━━ DATA FOR REVIEW ━━
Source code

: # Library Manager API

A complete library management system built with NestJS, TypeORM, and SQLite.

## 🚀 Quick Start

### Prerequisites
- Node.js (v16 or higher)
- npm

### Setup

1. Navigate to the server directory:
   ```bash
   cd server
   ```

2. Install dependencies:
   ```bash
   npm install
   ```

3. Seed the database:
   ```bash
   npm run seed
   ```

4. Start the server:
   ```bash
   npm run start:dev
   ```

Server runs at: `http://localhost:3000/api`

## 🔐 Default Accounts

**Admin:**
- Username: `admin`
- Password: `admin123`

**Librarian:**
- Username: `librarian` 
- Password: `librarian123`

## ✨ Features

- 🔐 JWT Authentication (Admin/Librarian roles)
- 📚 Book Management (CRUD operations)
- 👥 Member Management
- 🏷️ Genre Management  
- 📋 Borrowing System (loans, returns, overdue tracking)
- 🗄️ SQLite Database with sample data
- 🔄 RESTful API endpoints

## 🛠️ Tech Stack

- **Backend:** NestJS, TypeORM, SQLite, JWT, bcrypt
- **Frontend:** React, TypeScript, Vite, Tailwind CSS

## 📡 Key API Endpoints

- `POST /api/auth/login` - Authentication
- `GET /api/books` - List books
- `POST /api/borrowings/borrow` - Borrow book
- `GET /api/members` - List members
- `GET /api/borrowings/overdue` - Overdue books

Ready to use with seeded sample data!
━━━
- [EXERCISE PROMPT]
Every line from the one containing "- 🏷️ Genre Management" through the final line of the data above is to be restated word for word, and nothing more.

- [WRITTEN ANSWER]
- 🏷️ Genre Management  
- 📋 Borrowing System (loans, returns, overdue tracking)
- 🗄️ SQLite Database with sample data
- 🔄 RESTful API endpoints

## 🛠️ Tech Stack

- **Backend:** NestJS, TypeORM, SQLite, JWT, bcrypt
- **Frontend:** React, TypeScript, Vite, Tailwind CSS

## 📡 Key API Endpoints

- `POST /api/auth/login` - Authentication
- `GET /api/books` - List books
- `POST /api/borrowings/borrow` - Borrow book
- `GET /api/members` - List members
- `GET /api/borrowings/overdue` - Overdue books

Ready to use with seeded sample data!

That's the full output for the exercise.